I notice that you included a picture looking along the ridge featuring the so called show case wind farm, Te Apiti, with Wharite Peak in the background, which is BTW the windiest place in New Zealand where there is an anemometer to record such. Wharite is just on 3,000 ft high (just over 900m) so there are likely more windier spots in NZ. The interesting thing about wind run is, just like other features of our weather and climate, it is variable. Despite all of the hype about the ‘windy Manawatu’ we do have lengthy calm periods. The 1950’s & 90’s were noticeably calm compared to the rest of the period since the end of WWII. My point is even here where the Roaring Westerlies are ingrained into our psyche, you can’t rely on wind!

March 7, 2019 6:18 pm

Wind data from AEMO grid in Australia that covers Qld/NSW/Vic/Tas/SA.
Nameplate capacity 5,661 MW.
Average generation 1698 MW, so 30% capacity factor.
Variability in supply 200-4,000 MW, lowest week 870 MW average.
One example of costs is wind farm near Ararat in Victoria.
75 towers, nameplate capacity 240 MW, capital cost A$450 million.

Spalding Craft
March 7, 2019 6:27 pm

You say that no capacity has been added to the grid by the turbine farm. What do you mean by that? Obviously all those MW produced have added something.

Andi Cockroft
Reply to  Spalding Craft
March 7, 2019 6:48 pm

I mean no change to plated capacity – ie commissioned turbines.



March 7, 2019 6:45 pm

It is downright bizarre that this delusional obsession with wasting money is so widespread.
Every day are new reports regarding how little they actually produce, how many birds and bats they kill, how oversold they are in terms of years of useful life and failure rates, dreadfully concerning reports of the long term health consequences of the sounds they emit, and so many other problems and shortcoming.
And right at the top of the list of ridiculousness’s is that these things may not wind up making a whole lot more power than it costs to make them.

Robert of Texas
March 7, 2019 7:04 pm

I think its funny that people are arguing for wind turbines because they might produce less than half their rated capacity – 40% – on average… but not all the time.
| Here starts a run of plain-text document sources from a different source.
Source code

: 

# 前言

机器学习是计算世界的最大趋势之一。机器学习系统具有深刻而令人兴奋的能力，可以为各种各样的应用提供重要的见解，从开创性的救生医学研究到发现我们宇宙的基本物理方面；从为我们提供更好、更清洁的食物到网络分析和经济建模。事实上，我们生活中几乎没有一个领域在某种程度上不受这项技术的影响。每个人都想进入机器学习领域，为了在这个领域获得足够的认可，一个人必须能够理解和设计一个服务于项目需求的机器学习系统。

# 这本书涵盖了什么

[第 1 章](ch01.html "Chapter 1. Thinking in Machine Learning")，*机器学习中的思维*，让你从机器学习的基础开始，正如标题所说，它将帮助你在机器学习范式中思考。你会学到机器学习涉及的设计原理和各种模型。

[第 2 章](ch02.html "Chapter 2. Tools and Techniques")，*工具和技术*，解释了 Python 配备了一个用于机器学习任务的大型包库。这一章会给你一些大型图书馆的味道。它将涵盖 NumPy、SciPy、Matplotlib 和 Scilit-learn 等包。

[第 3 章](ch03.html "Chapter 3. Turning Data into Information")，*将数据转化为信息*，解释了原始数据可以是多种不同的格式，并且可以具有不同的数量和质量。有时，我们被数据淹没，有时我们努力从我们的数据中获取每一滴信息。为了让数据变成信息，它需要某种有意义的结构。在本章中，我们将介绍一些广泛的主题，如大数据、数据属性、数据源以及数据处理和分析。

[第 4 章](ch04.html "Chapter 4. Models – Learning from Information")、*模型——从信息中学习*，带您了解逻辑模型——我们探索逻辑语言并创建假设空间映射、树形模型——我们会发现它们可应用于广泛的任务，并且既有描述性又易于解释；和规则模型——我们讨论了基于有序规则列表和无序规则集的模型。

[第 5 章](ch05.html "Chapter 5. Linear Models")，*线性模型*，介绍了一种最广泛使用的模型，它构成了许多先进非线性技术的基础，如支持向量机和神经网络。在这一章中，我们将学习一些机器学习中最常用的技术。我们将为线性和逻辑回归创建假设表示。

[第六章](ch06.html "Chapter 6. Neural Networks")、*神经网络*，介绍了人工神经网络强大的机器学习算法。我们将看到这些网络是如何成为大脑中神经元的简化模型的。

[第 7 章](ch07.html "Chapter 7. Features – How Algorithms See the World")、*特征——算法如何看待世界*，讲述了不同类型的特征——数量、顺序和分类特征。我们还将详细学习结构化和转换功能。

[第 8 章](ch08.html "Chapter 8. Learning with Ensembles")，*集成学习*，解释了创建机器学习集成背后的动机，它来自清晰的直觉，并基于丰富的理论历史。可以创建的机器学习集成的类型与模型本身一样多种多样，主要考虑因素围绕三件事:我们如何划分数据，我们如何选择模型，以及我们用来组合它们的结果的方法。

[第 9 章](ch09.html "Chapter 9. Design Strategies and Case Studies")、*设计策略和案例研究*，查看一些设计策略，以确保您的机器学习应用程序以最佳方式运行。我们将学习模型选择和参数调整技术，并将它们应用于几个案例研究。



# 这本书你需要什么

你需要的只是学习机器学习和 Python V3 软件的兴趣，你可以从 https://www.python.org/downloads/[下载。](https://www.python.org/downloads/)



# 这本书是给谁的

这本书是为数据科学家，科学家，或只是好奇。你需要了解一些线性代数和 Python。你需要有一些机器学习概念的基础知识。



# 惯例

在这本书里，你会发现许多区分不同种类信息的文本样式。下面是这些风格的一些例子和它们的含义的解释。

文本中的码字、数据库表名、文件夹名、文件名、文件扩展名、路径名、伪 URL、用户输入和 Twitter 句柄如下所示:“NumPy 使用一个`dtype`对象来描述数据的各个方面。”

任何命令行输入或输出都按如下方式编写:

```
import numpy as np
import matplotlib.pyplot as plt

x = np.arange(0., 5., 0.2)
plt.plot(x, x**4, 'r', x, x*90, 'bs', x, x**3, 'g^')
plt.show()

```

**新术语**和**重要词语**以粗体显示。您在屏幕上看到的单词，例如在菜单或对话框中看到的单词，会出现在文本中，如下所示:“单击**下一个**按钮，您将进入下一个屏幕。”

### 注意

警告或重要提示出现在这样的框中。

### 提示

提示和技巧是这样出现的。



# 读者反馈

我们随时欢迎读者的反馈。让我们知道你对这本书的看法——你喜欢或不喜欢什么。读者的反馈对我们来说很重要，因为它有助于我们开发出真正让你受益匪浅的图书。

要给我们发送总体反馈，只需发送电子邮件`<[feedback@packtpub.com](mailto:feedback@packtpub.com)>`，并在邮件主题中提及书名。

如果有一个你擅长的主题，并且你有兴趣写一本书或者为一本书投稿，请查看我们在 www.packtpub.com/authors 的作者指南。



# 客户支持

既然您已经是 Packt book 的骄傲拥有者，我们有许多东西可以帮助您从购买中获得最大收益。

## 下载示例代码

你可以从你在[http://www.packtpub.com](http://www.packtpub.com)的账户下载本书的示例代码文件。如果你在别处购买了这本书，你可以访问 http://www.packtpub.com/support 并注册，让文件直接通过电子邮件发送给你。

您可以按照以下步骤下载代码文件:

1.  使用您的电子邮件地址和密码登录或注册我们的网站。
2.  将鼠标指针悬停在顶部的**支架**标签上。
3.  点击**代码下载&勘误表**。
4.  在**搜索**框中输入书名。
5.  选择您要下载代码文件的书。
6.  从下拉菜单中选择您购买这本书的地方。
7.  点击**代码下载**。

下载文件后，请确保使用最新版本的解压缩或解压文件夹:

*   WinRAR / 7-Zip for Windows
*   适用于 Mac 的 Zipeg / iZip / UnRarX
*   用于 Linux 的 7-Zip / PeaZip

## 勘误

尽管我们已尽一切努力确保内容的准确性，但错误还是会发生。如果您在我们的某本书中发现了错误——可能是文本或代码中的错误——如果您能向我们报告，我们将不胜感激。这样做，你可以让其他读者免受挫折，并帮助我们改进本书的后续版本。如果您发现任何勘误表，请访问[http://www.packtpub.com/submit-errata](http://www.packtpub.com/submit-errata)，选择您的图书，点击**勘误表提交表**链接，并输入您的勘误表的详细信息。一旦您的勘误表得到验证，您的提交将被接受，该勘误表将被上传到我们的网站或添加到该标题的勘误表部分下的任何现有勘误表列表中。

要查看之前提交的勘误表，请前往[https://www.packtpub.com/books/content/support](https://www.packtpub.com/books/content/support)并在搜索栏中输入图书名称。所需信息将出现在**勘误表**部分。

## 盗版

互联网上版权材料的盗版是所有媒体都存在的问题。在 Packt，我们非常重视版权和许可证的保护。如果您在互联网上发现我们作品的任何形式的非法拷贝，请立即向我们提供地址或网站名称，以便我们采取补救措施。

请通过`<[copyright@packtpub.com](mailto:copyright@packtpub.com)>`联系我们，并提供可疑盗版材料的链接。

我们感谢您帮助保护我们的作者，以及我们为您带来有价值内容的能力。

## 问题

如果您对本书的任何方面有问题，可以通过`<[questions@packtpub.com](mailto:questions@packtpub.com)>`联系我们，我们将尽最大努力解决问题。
Nuclear plants can produce 90% or more of their rated capacity day in and day out. And require a lot less land. And are reliable. Its called a stable base-load.

March 7, 2019 7:24 pm

Solar PV has an even lower capacity factor than windmills at New Zealand latitude…maybe 18% to 20% if you are lucky with a PV Park and probably more like 15%-16% realistically or less with roof top. And less if it snows in winter. With solar, you can at least predict you will have peak generation about 2 hours either side of noon, but you never know with wind. A lot of times, wind is in the middle of night when temperature differentials are the greatest, but that is the least desirable time to have it generated for the grid.

It is really too bad that NZ doesn’t invest the final 20% required firm capacity in large hydro, small hydro and geothermal. Being a mountainous country, small hydro is semi base load for the season that does have water and that resource is barely tapped. NZ certainly is well situated to also be 100% renewable very easily with these available eternal resources. Do what has the best capacity factor, best cost and the maximum longevity of technology. Wind doesn’t come close in any metric to any of the three I mentioned.

Warren in New Zealand
Reply to  Earthling2
March 8, 2019 2:49 pm

We have the slight consideration of also being on the boundary of two tectonic plates, Australian and Pacific, which divide the country nearly equally in half. The Southern Alps being the most prominent example

We do have earthquakes fairly often, add in the occasional volcano burping and it is an interesting country to find suitable places to build hydro without knowing that everything downstream is going to be washed away whenever the earth moves.

Geothermal is another source that isn’t used to full advantage as well.

Reply to  Warren in New Zealand
March 8, 2019 3:42 pm

Right you are Warren…but so does California and many other jurisdictions. Risk is part of the equation, but unacceptable risk isn’t. I understand that. Site specific surveys should be able to conclude what is acceptable risk and what isn’t. Large dams and hydro is also getting more expensive to build, especially when you factor in the pre-planing and permitting, including the legal and social costs of endless consultation and court cases. But it sure does have an excellent life span, compared to say wind. But wind in NZ also works very good with large hydro (storage) as one can retain storage when the wind blows and hydro is a spinning reserve that can ramped up almost instantly to meet demand. So your wind industry isn’t a total loss, but it is expensive.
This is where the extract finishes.